**ASSIGNED TASK**
Please show every line from the entries that carries the word "Player".

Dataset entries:
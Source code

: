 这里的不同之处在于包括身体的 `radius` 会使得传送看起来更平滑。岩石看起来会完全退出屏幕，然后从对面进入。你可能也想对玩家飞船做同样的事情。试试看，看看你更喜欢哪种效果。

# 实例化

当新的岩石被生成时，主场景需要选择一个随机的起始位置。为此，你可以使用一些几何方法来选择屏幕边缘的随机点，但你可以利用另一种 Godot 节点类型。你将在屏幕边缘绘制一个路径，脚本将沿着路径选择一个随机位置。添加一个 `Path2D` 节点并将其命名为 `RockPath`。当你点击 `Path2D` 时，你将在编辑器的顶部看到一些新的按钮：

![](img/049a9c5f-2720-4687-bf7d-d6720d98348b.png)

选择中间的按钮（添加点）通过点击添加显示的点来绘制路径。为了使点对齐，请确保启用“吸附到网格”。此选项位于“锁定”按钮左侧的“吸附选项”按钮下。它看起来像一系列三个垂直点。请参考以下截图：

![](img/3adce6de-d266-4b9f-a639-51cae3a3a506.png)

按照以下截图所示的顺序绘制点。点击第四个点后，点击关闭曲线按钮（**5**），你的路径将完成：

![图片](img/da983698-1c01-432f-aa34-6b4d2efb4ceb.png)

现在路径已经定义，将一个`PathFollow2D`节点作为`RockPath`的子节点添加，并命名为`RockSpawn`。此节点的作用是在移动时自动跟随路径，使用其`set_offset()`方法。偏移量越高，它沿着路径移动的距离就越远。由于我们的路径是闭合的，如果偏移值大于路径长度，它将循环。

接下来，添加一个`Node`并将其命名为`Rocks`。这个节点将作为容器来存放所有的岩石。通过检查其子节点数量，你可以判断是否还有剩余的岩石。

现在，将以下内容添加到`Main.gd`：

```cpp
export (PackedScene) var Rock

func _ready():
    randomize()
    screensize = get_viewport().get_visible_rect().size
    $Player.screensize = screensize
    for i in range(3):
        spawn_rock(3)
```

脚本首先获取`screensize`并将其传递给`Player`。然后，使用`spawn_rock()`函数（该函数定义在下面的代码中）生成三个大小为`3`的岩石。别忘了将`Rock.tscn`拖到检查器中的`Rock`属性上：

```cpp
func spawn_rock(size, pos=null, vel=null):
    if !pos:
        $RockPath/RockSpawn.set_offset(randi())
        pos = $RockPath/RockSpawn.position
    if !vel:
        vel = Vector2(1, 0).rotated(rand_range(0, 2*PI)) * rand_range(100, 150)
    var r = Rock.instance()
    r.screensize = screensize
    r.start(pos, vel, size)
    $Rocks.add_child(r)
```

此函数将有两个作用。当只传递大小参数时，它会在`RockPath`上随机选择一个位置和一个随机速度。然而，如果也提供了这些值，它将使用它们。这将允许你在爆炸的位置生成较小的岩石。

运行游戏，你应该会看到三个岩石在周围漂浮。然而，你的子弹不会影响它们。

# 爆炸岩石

**RESULT FOR THIS EXERCISE**
    $Player.screensize = screensize
脚本首先获取`screensize`并将其传递给`Player`。然后，使用`spawn_rock()`函数（该函数定义在下面的代码中）生成三个大小为`3`的岩石。别忘了将`Rock.tscn`拖到检查器中的`Rock`属性上：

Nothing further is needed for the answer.